3D - 1D = 2D? Doing arithmetic with dimension If you consider $\mathbb{R}^3$ and a one-dimensional space curve, by "removing" the curve from $\mathbb{R}^3$ you are left with a space that is still three dimensional, for an appropriate definition of dimension (perhaps the one from linear algebra?).  Thus the naive equation 3D - 1D = 2D does not hold.
I am interested in spaces or sets where such an equation would hold.  That is, by removing a set of a given dimension, the total space must be arbitrarily reduced by that dimension.
My question has three parts:


*

*Do any such spaces immediately come to mind?

*Are there suggestions for the types of spaces (or perhaps "removal" processes) other than $\mathbb{R}^n$ that might be more accomodating?

*Am I using too naive a definition of dimension?  I am most familiar with dimension as the cardinality of the set of basis vectors in a vector space, but am aware of a Hausdorff dimension for topological spaces, if that's where I should turn...

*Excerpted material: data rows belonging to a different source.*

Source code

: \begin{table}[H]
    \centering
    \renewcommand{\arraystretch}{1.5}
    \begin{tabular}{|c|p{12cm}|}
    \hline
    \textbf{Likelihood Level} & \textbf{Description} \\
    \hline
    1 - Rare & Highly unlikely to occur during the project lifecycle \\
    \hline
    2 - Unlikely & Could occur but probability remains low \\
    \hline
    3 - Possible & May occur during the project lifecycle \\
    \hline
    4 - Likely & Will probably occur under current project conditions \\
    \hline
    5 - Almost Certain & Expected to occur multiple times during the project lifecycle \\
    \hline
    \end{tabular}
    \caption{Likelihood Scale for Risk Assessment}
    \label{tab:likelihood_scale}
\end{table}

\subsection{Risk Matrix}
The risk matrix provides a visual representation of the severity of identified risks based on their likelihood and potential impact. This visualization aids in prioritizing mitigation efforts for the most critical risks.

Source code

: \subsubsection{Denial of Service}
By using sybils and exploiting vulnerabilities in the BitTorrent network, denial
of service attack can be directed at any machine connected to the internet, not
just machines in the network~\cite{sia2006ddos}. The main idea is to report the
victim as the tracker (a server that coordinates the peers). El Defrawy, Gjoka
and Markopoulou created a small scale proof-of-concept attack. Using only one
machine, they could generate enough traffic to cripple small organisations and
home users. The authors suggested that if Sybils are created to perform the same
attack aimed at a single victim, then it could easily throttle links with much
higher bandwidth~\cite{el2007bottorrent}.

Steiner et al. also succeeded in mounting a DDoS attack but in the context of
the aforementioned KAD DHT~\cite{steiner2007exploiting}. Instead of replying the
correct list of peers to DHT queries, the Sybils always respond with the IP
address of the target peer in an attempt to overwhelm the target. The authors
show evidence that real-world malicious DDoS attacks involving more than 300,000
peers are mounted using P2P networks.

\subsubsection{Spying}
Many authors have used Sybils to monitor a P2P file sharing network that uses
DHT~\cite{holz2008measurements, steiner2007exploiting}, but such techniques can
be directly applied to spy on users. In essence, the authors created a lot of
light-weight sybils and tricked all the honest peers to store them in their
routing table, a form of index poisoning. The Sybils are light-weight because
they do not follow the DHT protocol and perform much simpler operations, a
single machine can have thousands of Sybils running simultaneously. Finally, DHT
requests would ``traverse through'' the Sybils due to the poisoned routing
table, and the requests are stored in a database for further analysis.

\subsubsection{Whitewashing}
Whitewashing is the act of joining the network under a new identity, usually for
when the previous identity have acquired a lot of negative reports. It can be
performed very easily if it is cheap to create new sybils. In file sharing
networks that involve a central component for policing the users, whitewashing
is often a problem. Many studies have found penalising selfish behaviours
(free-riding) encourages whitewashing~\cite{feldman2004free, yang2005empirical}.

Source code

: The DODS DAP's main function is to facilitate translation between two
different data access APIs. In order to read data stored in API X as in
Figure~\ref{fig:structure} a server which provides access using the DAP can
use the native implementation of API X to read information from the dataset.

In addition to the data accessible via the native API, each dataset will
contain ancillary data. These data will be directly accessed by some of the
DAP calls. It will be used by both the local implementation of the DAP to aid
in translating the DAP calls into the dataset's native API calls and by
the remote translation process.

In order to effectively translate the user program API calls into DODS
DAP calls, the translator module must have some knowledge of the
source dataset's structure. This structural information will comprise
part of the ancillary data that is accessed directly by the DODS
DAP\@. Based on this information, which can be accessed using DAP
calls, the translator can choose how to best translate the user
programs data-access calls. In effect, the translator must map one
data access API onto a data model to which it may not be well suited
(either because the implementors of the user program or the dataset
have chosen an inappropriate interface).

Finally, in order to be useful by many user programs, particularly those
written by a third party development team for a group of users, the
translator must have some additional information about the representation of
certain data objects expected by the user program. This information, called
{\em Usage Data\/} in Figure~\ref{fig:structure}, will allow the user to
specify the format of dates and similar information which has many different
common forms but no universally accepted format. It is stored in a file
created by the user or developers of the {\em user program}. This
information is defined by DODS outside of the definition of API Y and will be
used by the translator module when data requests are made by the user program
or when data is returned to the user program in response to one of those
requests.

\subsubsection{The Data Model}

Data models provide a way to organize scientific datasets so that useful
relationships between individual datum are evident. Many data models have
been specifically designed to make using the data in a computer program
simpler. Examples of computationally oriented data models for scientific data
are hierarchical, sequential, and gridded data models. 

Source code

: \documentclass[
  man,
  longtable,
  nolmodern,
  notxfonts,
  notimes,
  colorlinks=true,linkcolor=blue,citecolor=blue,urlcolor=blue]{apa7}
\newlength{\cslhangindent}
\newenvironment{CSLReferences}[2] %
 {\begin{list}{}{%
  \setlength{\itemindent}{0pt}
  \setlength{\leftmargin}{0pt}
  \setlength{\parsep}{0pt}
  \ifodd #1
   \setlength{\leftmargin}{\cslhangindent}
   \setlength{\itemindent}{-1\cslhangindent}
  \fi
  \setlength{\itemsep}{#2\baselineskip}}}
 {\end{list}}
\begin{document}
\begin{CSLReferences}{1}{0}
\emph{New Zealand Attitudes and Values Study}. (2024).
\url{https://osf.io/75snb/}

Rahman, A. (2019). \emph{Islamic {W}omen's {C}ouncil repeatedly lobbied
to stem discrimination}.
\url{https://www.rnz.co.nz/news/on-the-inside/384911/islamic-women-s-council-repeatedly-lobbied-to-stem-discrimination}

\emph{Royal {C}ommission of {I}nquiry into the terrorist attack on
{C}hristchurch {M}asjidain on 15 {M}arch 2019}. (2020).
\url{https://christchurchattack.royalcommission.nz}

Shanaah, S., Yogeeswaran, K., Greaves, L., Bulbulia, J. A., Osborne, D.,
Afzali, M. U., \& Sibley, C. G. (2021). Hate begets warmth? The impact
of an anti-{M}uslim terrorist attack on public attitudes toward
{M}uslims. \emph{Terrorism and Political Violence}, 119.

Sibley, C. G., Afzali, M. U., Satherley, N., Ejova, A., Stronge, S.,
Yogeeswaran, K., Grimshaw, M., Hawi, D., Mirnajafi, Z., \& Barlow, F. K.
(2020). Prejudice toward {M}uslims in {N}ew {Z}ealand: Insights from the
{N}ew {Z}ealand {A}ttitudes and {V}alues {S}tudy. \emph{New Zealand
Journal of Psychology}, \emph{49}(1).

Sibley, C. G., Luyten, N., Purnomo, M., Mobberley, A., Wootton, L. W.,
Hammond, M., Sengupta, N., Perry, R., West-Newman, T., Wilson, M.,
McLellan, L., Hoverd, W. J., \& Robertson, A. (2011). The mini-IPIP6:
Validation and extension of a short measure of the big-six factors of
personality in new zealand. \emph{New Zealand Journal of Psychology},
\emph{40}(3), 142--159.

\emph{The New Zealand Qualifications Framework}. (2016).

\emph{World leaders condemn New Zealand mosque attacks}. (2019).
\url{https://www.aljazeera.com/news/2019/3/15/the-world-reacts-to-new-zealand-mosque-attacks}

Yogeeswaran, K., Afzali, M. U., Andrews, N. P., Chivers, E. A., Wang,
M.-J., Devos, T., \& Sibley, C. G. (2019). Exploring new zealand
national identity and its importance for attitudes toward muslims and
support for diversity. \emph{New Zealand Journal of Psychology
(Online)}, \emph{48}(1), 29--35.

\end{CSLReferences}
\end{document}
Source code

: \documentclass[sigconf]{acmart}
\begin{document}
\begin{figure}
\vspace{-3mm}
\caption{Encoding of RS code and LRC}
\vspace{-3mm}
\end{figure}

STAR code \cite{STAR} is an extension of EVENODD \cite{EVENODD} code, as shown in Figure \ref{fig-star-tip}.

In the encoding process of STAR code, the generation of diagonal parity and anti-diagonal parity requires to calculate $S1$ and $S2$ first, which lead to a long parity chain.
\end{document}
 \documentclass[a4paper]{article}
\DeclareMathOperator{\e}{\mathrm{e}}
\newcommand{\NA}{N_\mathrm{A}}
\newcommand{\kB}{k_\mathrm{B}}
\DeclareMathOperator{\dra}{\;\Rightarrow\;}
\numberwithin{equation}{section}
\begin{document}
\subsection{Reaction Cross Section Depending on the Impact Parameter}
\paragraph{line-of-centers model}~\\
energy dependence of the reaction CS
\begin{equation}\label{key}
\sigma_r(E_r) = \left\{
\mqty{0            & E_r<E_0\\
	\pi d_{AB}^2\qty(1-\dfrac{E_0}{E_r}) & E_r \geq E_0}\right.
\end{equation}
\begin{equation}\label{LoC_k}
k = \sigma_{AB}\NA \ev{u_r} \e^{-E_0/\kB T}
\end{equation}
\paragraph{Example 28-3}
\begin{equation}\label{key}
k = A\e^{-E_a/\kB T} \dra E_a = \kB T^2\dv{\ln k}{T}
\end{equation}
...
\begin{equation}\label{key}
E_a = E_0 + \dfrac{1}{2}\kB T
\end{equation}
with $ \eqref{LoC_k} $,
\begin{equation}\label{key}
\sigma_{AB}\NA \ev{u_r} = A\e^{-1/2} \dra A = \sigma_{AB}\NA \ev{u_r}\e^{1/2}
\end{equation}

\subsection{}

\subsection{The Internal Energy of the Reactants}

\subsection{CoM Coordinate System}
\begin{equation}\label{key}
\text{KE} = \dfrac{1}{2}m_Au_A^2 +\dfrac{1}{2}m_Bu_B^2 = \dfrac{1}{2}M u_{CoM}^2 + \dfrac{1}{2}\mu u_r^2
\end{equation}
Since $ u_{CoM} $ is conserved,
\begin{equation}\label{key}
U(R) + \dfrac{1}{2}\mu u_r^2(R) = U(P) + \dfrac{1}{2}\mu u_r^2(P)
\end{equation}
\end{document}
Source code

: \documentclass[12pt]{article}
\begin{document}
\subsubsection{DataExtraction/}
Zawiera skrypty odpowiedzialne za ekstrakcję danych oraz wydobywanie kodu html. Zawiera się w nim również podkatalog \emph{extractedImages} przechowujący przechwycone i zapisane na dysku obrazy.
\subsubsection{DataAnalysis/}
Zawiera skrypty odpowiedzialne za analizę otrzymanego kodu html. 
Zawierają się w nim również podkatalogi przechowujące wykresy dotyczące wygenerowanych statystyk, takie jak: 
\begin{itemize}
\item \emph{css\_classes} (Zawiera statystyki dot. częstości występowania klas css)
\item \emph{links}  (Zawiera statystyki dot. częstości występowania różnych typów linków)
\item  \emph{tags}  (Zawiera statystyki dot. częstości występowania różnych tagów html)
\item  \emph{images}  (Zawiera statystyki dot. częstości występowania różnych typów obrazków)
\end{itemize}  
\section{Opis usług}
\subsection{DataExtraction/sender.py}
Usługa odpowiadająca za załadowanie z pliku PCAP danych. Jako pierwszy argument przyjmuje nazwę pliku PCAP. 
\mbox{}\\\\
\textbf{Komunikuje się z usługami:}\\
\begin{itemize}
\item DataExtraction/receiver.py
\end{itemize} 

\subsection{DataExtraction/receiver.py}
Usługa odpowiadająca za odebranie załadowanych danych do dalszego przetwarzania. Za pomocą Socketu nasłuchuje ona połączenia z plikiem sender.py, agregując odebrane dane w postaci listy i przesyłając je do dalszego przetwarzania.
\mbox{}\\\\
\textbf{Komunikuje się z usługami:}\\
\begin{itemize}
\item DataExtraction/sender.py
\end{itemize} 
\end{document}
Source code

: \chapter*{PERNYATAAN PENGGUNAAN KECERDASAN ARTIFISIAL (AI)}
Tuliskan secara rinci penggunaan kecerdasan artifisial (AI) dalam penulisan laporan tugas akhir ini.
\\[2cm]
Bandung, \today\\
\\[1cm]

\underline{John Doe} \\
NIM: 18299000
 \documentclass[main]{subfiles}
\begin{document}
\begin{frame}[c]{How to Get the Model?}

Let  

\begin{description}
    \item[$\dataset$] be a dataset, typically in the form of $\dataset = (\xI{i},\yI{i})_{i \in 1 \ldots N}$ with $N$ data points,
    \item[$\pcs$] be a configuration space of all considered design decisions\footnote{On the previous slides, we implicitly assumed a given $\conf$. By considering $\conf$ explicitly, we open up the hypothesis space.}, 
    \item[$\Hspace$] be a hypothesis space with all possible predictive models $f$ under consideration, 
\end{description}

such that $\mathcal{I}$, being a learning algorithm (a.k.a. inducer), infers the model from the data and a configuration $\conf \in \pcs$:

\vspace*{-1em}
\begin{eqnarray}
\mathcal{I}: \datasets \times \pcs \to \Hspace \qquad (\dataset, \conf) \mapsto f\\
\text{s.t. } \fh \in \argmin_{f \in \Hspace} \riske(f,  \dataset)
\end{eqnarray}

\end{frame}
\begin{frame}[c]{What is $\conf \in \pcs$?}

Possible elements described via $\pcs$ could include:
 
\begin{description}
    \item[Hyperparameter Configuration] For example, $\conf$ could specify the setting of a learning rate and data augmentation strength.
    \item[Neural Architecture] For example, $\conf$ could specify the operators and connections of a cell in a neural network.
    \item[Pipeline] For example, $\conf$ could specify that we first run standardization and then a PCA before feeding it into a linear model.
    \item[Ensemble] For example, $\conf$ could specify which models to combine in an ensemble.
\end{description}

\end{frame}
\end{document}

My apologies if this question makes no sense, or is too poorly thought out to receive adequate response.
 A: This should never be true for a reasonable definition of dimension (for example the dimension of a manifold). A lower-dimensional thing should have measure zero in a higher-dimensional thing, so removing it shouldn't change the dimension of the higher-dimensional thing.
The correct version of the "naive equation" is that the Cartesian product of an $m$-dimensional thing and an $n$-dimensional thing should be an $m+n$-dimensional thing. Putting two things together (the opposite of removing a thing from another thing) doesn't add their dimensions; instead, the disjoint union of an $m$-dimensional thing and an $n$-dimensional thing should be considered to have dimension $\text{max}(m, n)$. 
This algebraic structure (with addition and max instead of multiplication and addition) happens to have a name: it's called the max-plus semiring. 
(If you really want to think about subtraction of dimensions instead of addition, then I guess the appropriate thing is to take the quotient by the free action of a Lie group. In nice cases, it should be true that the quotient of an $m$-dimensional manifold by an $n$-dimensional Lie group acting freely has dimension $m-n$. The easiest case of this occurs when we take the quotient of a vector space by a subspace.)